For the first time, physicists at Swansea University have been able to trap anti-hydrogen for study. This Anti-hydrogen Laser Physics Apparatus (ALPHA) project at CERN will allow researchers to directly compare anti-matter and matter, and perhaps yield insights into why the universe looks the way it does.
ALPHA experiment fully assembled.
© Niels Madsen, ALPHA, CERN
Antimatter is the mirror image of regular matter in terms of charge and other subatomic properties. Whereas normal hydrogen is composed of a proton and an electron, anti-hydrogen is composed of an antiproton and a positron. Antimatter has been predicted for nearly a century, and experimentally produced for nearly a decade. However, until now, there has been no way to affectively study antimatter. This is because antimatter is instantly annihilated upon contact with regular matter. In other words, there hasn’t been any possible container for long-term study of antimatter.
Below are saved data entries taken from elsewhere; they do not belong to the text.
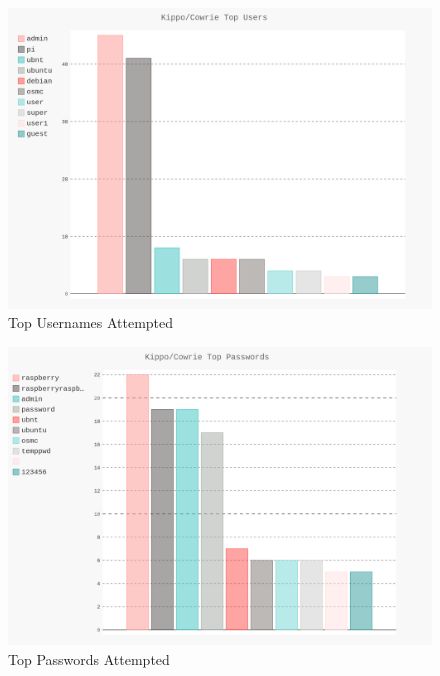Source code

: \documentclass[a0,landscape]{a0poster}
\begin{document}
\begin{multicols}{3}
\begin{figure}[H]
	\begin{center}
		\includegraphics[width=20cm]{images/top_users.png}
		\caption{Top Usernames Attempted}
	\end{center}
\end{figure}

\begin{figure}[H]
	\begin{center}
		\includegraphics[width=20cm]{images/top_pass.png}
		\caption{Top Passwords Attempted}
	\end{center}
\end{figure}





\end{multicols}
\end{document}
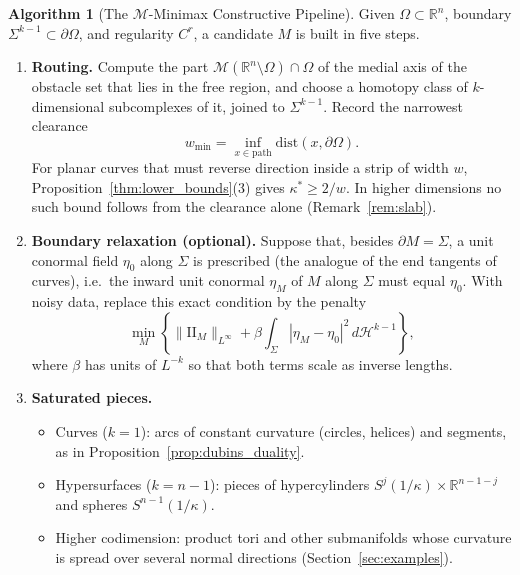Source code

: \documentclass[11pt,reqno]{amsart}
\theoremstyle{definition}
\newtheorem{algorithm}[theorem]{Algorithm}
\providecommand{\R}{\mathbb{R}}
\providecommand{\II}{\mathrm{I\!I}}
\newcommand{\dist}{\mathrm{dist}}
\newcommand{\medial}{\mathcal{M}}
\providecommand{\Hsn}{\mathcal{H}}
\numberwithin{equation}{section}
\providecommand{\II}{\mathrm{II}}
\providecommand{\R}{\mathbb{R}}
\providecommand{\Hsn}{\mathcal{H}}
\begin{document}
\begin{algorithm}[The $\mathcal{M}$-Minimax Constructive Pipeline]
\label{alg:constructive}
Given $\Omega \subset \R^n$, boundary $\Sigma^{k-1} \subset \partial\Omega$, and regularity $C^r$, a candidate $M$ is built in five steps.

\begin{enumerate}
    \item \textbf{Routing.}
    Compute the part $\medial(\R^n\setminus\Omega) \cap \Omega$ of the medial axis of the obstacle set that lies in the free region, and choose a homotopy class of $k$-dimensional subcomplexes of it, joined to $\Sigma^{k-1}$. Record the narrowest clearance
    \begin{equation*}
    w_{\min} = \inf_{x \in \text{path}} \dist(x, \partial\Omega).
    \end{equation*} For planar curves that must reverse direction inside a strip of width $w$, Proposition~\ref{thm:lower_bounds}(3) gives $\kappa^* \ge 2/w$. In higher dimensions no such bound follows from the clearance alone (Remark~\ref{rem:slab}).

    \item \textbf{Boundary relaxation (optional).}
    Suppose that, besides $\partial M = \Sigma$, a unit conormal field $\eta_0$ along $\Sigma$ is prescribed (the analogue of the end tangents of curves), i.e.\ the inward unit conormal $\eta_M$ of $M$ along $\Sigma$ must equal $\eta_0$. With noisy data, replace this exact condition by the penalty
    \begin{equation}
    \min_{M} \left\{ \|\II_M\|_{L^\infty} + \beta \int_\Sigma |\eta_M - \eta_0|^2 \, d\Hsn^{k-1} \right\},
    \end{equation}
    where $\beta$ has units of $L^{-k}$ so that both terms scale as inverse lengths.

    \item \textbf{Saturated pieces.}
    \begin{itemize}
        \item Curves ($k=1$): arcs of constant curvature (circles, helices) and segments, as in Proposition~\ref{prop:dubins_duality}.
        \item Hypersurfaces ($k=n-1$): pieces of hypercylinders $S^j(1/\kappa) \times \R^{n-1-j}$ and spheres $S^{n-1}(1/\kappa)$.
        \item Higher codimension: product tori and other submanifolds whose curvature is spread over several normal directions (Section~\ref{sec:examples}).
    \end{itemize}


\end{enumerate}
\end{algorithm}
\end{document}
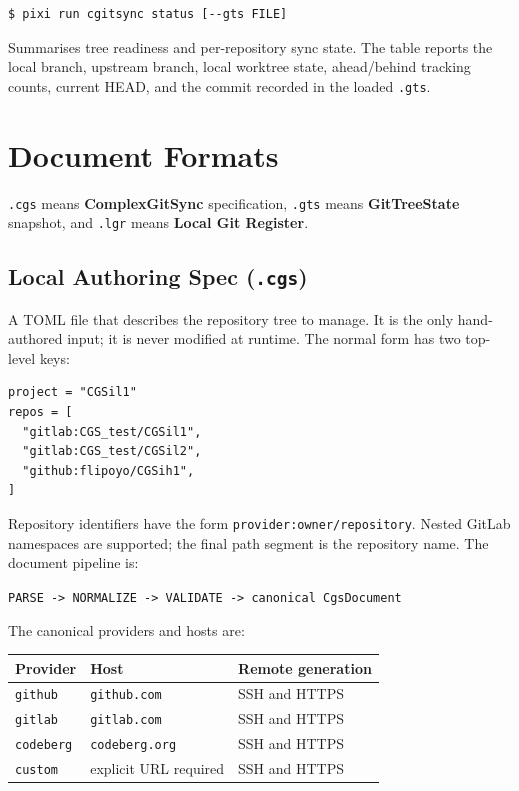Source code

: \begin{lstlisting}[language=bash]
$ pixi run cgitsync status [--gts FILE]
\end{lstlisting}

Summarises tree readiness and per-repository sync state. The table reports the
local branch, upstream branch, local worktree state, ahead/behind tracking
counts, current HEAD, and the commit recorded in the loaded \texttt{.gts}.

\section{Document Formats}

\texttt{.cgs} means \textbf{ComplexGitSync} specification, \texttt{.gts} means
\textbf{GitTreeState} snapshot, and \texttt{.lgr} means
\textbf{Local Git Register}.

\subsection{Local Authoring Spec (\texttt{.cgs})}

A TOML file that describes the repository tree to manage. It is the only
hand-authored input; it is never modified at runtime.  The normal form has two
top-level keys:

\begin{lstlisting}
project = "CGSil1"
repos = [
  "gitlab:CGS_test/CGSil1",
  "gitlab:CGS_test/CGSil2",
  "github:flipoyo/CGSih1",
]
\end{lstlisting}

Repository identifiers have the form
\texttt{provider:owner/repository}. Nested GitLab namespaces are supported;
the final path segment is the repository name. The document pipeline is:

\begin{center}
\texttt{PARSE -> NORMALIZE -> VALIDATE -> canonical CgsDocument}
\end{center}

The canonical providers and hosts are:

\begin{center}
\begin{tabular}{lll}
\textbf{Provider} & \textbf{Host} & \textbf{Remote generation} \\
\hline
\texttt{github}   & \texttt{github.com}   & SSH and HTTPS \\
\texttt{gitlab}   & \texttt{gitlab.com}   & SSH and HTTPS \\
\texttt{codeberg} & \texttt{codeberg.org} & SSH and HTTPS \\
\texttt{custom}   & explicit URL required & SSH and HTTPS \\
\end{tabular}
\end{center}

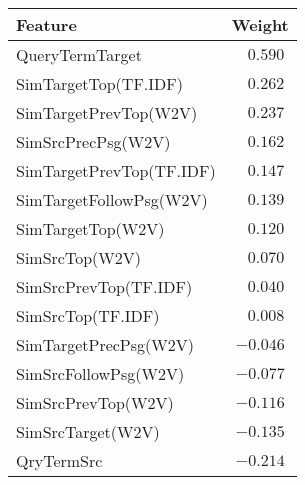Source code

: \begin{tabular}{@{}lc@{}}
\toprule
Feature & Weight \\
\midrule
QueryTermTarget & $\;\:\:0.590$ \\ 
SimTargetTop(TF.IDF) & $\;\:\:0.262$ \\ 
SimTargetPrevTop(W2V) & $\;\:\:0.237$ \\
SimSrcPrecPsg(W2V) & $\;\:\:0.162$ \\ SimTargetPrevTop(TF.IDF) & $\;\:\:0.147$ \\ 
SimTargetFollowPsg(W2V) & $\;\:\:0.139$ \\ 
SimTargetTop(W2V) & $\;\:\:0.120$ \\ 
SimSrcTop(W2V) & $\;\:\:0.070$ \\ 
SimSrcPrevTop(TF.IDF) & $\;\:\:0.040$ \\ 
SimSrcTop(TF.IDF) & $\;\:\:0.008$ \\ 
SimTargetPrecPsg(W2V) & $-0.046$ \\ 
SimSrcFollowPsg(W2V) & $-0.077$ \\ 
SimSrcPrevTop(W2V) & $-0.116$ \\ 
SimSrcTarget(W2V) & $-0.135$ \\ 
QryTermSrc & $-0.214$ \\ 
\bottomrule
\end{tabular}
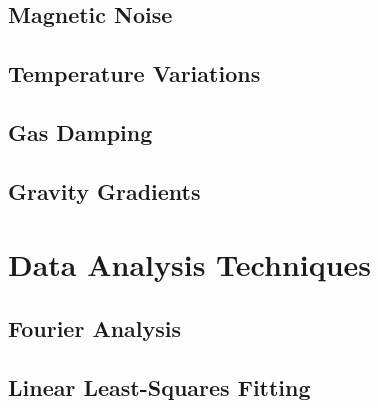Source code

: \documentclass{book}
\begin{document}
\section{Magnetic Noise}
\section{Temperature Variations}
\section{Gas Damping} \label{gas}
\section{Gravity Gradients}\label{gravGrad}

\chapter{Data Analysis Techniques}
\section{Fourier Analysis}
\section{Linear Least-Squares Fitting}



\end{document}
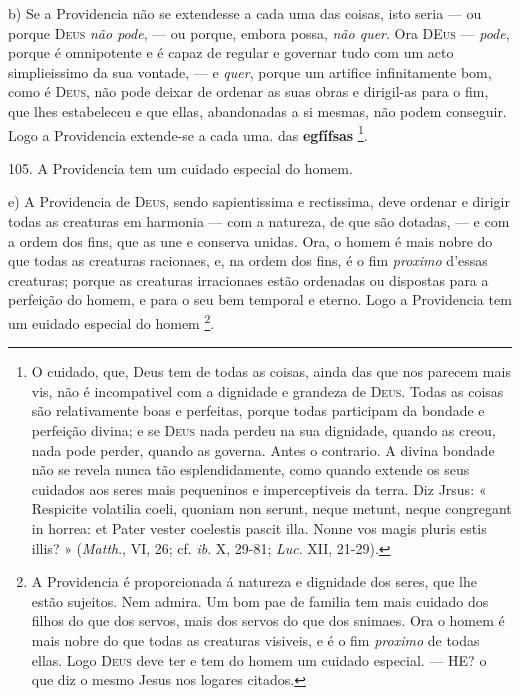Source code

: b) Se a Providencia não se extendesse a cada uma das coisas, isto seria --- ou porque \textsc{Deus} \emph{não pode}, --- ou porque, embora possa, \emph{não quer}. Ora \textsc{DEus} --- \emph{pode}, porque é omnipotente e é capaz de regular e governar tudo com um acto simplieissimo da sua vontade, --- e \emph{quer}, porque um artifice infinitamente bom, como é \textsc{Deus}, não pode deixar de ordenar as suas obras e dirigil-as para o fim, que lhes estabeleceu e que ellas, abandonadas a si mesmas, não podem conseguir. Logo a Providencia extende-se a cada uma. das \textbf{egfífsas} \footnote{O cuidado, que, Deus tem de todas as coisas, ainda das que nos parecem mais vis, não é incompativel com a dignidade e grandeza de \textsc{Deus}. Todas as coisas são relativamente boas e perfeitas, porque todas participam da bondade e perfeição divina; e se \textsc{Deus} nada perdeu na sua dignidade, quando as creou, nada pode perder, quando as governa. Antes o contrario. A divina bondade não se revela nunca tão esplendidamente, como quando extende os seus cuidados aos seres mais pequeninos e imperceptiveis da terra. Diz Jrsus: « Respicite volatilia coeli, quoniam non serunt, neque metunt, neque congregant in horrea: et Pater vester coelestis pascit illa. Nonne vos magis pluris estis illis? » (\emph{Matth}., VI, 26; cf. \emph{ib}. X, 29-81; \emph{Luc}. XII, 21-29).}.

105. A Providencia tem um cuidado especial do homem.

e) A Providencia de \textsc{Deus}, sendo sapientissima e rectissima, deve ordenar e dirigir todas as creaturas em harmonia --- com a natureza, de que são dotadas, --- e com a ordem dos fins,   que as une e conserva unidas. Ora, o homem é mais nobre do que todas as creaturas racionaes, e, na ordem dos fins, é o fim \emph{proximo} d'essas creaturas; porque as creaturas irracionaes estão ordenadas ou dispostas para a perfeição do homem, e para o seu bem temporal e eterno. Logo a Providencia tem um euidado especial do homem \footnote{A Providencia é proporcionada á natureza e dignidade dos seres, que lhe estão sujeitos. Nem admira. Um bom pae de familia tem mais cuidado dos filhos do que dos servos, mais dos servos do que dos snimaes. Ora o homem é mais nobre do que todas as creaturas visiveis, e é o fim \emph{proximo} de todas ellas. Logo \textsc{Deus} deve ter e tem do homem um cuidado especial. --- HE? o que diz o mesmo Jesus nos logares citados.}.

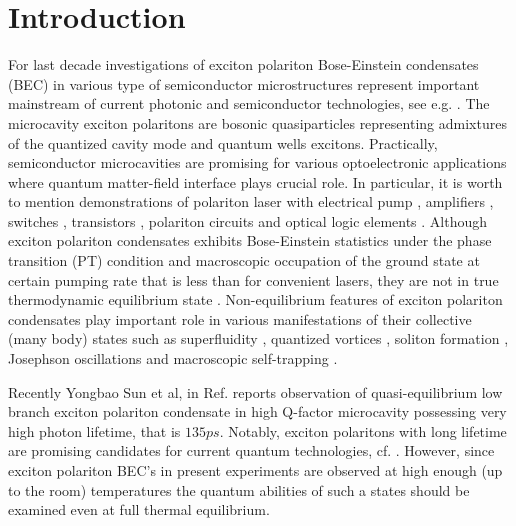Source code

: \documentclass[aps, pre, preprint, groupedaddress, superscriptaddress, showkeys, showpacs] {revtex4-1}
\begin{document}
\pacs{\dots}
\keywords{\dots}

\maketitle

\newcommand{\sn}{\textrm{sn}}
\newcommand{\cn}{\textrm{cn}}
\newcommand{\dn}{\textrm{dn}}
\newcommand{\sd}{\textrm{sd}}
\newcommand{\cd}{\textrm{cd}}
\newcommand{\nd}{\textrm{nd}}
\newcommand{\am}{\textrm{am}}

\newcommand{\red}{\color{red}}

\section{Introduction \label{sec:introduction}}

For last decade investigations of exciton polariton Bose-Einstein condensates (BEC) in various type of semiconductor microstructures represent important mainstream of current photonic and semiconductor technologies, see e.g. \cite{Sanvitto,Guillet}.
The microcavity exciton polaritons are bosonic quasiparticles representing  admixtures of the quantized cavity mode and quantum wells excitons.
Practically, semiconductor microcavities are promising for various optoelectronic applications where quantum  matter-field interface plays crucial role.
In particular, it is worth to mention demonstrations of polariton laser with electrical pump \cite{Bhattacharya,Schneider}, amplifiers \cite{Niemietz}, switches \cite{Amo_2010}, transistors \cite{Ballarini}, polariton circuits and optical logic elements \cite{Sturm,Liew}.
Although exciton polariton condensates exhibits Bose-Einstein statistics under the phase transition (PT) condition and macroscopic occupation of the ground state at certain pumping rate that is less than for convenient lasers, they are not in true thermodynamic equilibrium state \cite{Byrnes_2014,Sun}. Non-equilibrium features of exciton polariton condensates play important role in various manifestations of their collective (many body) states such as superfluidity \cite{Carusotto_2013,Amo_2009}, quantized vortices \cite{Lagoudakis_2008,Lagoudakis_2009}, soliton formation \cite{Sich}, Josephson oscillations and macroscopic self-trapping \cite{Abbarchi,Lagoudakis_2010}.

Recently Yongbao Sun et al,  in Ref. \cite{Snoke_2017} reports observation of quasi-equilibrium low branch exciton polariton condensate in high Q-factor microcavity possessing very high photon lifetime, that is $135ps$. Notably, exciton polaritons with long lifetime are promising candidates for current quantum technologies, cf. \cite{Demirchyan}. However, since exciton polariton BEC's in present experiments are observed at high enough (up to the room) temperatures the quantum abilities of such a states should be examined even at full thermal equilibrium. 
    
\end{document}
Enter Mike Charlton and his colleagues. They devised a way of cooling and slowing anti-particles (antiprotons and positrons) so that they can form anti-hydrogen. This part wasn’t new. The innovation was in using magnetic coils to trap the anti-hydrogen after it’s created.
These sorts of experiments have a very long lead time. The physicists involved expect to begin running experiments on their anti-hydrogen atoms in about five years. I’ll try to keep you posted.